A new Polish startup is trying to solve one of the least glamorous but most expensive problems in B2B software sales: the moment a promising deal slows down because a prospective customer asks for security documents, compliance proof and a long list of follow-up questions.
That startup is Marta, and its pitch is simple. Instead of sending scattered PDFs, forwarding policies over email and manually answering the same requests over and over again, companies can publish a branded Trust Center that gives buyers one structured place to review the most important security and compliance information.
In practical terms, Marta is positioning itself as a buyer-facing trust layer for startups, mid-market companies and enterprise teams that need to move through security reviews faster. At a time when more software vendors are being evaluated not just on product quality but on security maturity, that positioning is well timed.
What Marta actually does
On its public site, Marta presents itself as a platform for building a live Trust Center in minutes. The product is built around the materials buyers typically ask for during late-stage procurement and security review processes.
That includes:
- certifications and framework mapping,
- security policies and controls,
- subprocessor disclosures,
- documents that can be shared publicly or gated behind access requests,
- request-access workflows for sensitive material,
- branding tools such as logo, colors and custom domain support.
The value proposition is less about abstract compliance language and more about operational speed. Marta promises a single link a company can send to prospects, auditors or partners, rather than relying on long email chains and one-off document hunts.
Why that matters now
Security reviews have become a standard part of B2B buying, especially in SaaS. Even relatively small vendors are now expected to show a credible security posture before a contract is signed. The problem is that many teams still manage this process in an improvised way: a PDF here, a spreadsheet there, a folder somewhere else, and a lot of manual explanation in between.
Marta is clearly built around the idea that trust should be easier to package and easier to review. Its messaging focuses on reducing buyer friction, speeding up deal cycles and keeping information current instead of letting old files circulate for months.
That is an important distinction. In many organizations, the bottleneck is not the absence of security work. It is the absence of a clean presentation layer for that work.
Where Marta could stand out against bigger platforms like Vanta
Marta is entering a market where companies such as Vanta already have strong brand recognition. But the comparison is interesting precisely because Marta does not appear to be trying to replicate the entire Vanta stack.
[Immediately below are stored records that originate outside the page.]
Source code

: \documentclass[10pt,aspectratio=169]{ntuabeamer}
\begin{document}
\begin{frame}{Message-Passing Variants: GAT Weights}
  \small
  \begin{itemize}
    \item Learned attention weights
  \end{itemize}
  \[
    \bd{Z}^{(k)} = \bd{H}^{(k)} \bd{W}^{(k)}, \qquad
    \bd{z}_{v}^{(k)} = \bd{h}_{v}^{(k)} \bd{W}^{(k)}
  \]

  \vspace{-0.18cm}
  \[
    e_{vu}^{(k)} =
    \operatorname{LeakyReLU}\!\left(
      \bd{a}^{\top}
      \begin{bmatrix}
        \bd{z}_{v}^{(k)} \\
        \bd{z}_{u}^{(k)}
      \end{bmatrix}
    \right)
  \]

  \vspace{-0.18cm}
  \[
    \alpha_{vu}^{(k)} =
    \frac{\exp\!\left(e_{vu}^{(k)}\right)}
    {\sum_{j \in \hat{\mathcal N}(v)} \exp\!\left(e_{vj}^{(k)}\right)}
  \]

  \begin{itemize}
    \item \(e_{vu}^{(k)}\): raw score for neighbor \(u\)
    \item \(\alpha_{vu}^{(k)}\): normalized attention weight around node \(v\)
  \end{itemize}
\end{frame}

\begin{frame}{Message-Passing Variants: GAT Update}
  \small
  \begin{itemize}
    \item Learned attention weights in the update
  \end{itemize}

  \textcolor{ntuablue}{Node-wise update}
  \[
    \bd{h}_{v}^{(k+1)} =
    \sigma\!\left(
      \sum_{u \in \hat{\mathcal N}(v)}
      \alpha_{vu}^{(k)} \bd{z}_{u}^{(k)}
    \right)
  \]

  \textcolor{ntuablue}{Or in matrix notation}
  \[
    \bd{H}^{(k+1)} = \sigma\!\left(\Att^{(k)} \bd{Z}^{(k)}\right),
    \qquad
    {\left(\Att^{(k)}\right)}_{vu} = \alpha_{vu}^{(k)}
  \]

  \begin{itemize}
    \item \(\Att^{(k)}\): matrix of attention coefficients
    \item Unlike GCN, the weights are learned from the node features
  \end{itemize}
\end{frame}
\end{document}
Vanta today spans a much broader compliance and trust platform, including audit automation, personnel and access controls, risk management, third-party risk management, questionnaire automation and its own Trust Center layer. Marta, by contrast, appears to be taking a narrower and more focused route.
That focus may be its biggest advantage.
For teams that do not want a heavyweight all-in-one compliance operating system from day one, Marta’s approach could feel simpler, faster and more direct. If the immediate problem is “we need to show buyers our security posture in a clean, branded and controlled way,” a specialized product can sometimes beat a broader one on speed, clarity and ease of rollout.
There are at least four areas where Marta could win attention:
- Faster time to value: the product is framed around launching a Trust Center in minutes, not weeks.
- Buyer-first structure: certifications, policies, controls, subprocessors and documents are organized around what a prospect wants to review.
- Less operational friction: request-access workflows let companies gate sensitive files without slowing everything down.
- Cleaner brand experience: custom domains and visual branding help trust content feel native instead of bolted on.
In other words, Marta’s opportunity is not necessarily to out-Vanta Vanta. It is to offer a more focused trust-center experience for teams that care first about deal velocity and buyer confidence.
A product designed around trust, not just compliance
Another notable part of Marta’s positioning is the language it uses. Instead of leading with audit pain, it leads with buyer trust. That may sound like a small branding choice, but it matters. Compliance software is often sold as internal process infrastructure. Marta is trying to frame the same problem as an external, revenue-facing experience.
That means the product is not just about storing evidence. It is about presenting trust in a way that is current, navigable and credible. The platform highlights live updates, controlled access and a branded portal rather than simply a repository of attachments.
For founders and commercial teams, that framing is easier to understand: security transparency is not just a checkbox, it is part of winning the deal.
What comes next
Marta is still early, and like many young startups it will need to prove that focused positioning can translate into sustained product adoption. But the underlying problem is real, the workflow is familiar to nearly every B2B software team, and the company has chosen a part of the market where clarity can matter more than feature sprawl.
If it executes well, Marta could carve out a strong place among companies that want to look more credible to buyers without adopting a broader enterprise compliance stack from the start.
For a new Polish startup, that is a sharp place to begin: not by promising everything, but by solving a specific trust bottleneck better than the old PDF-and-email routine.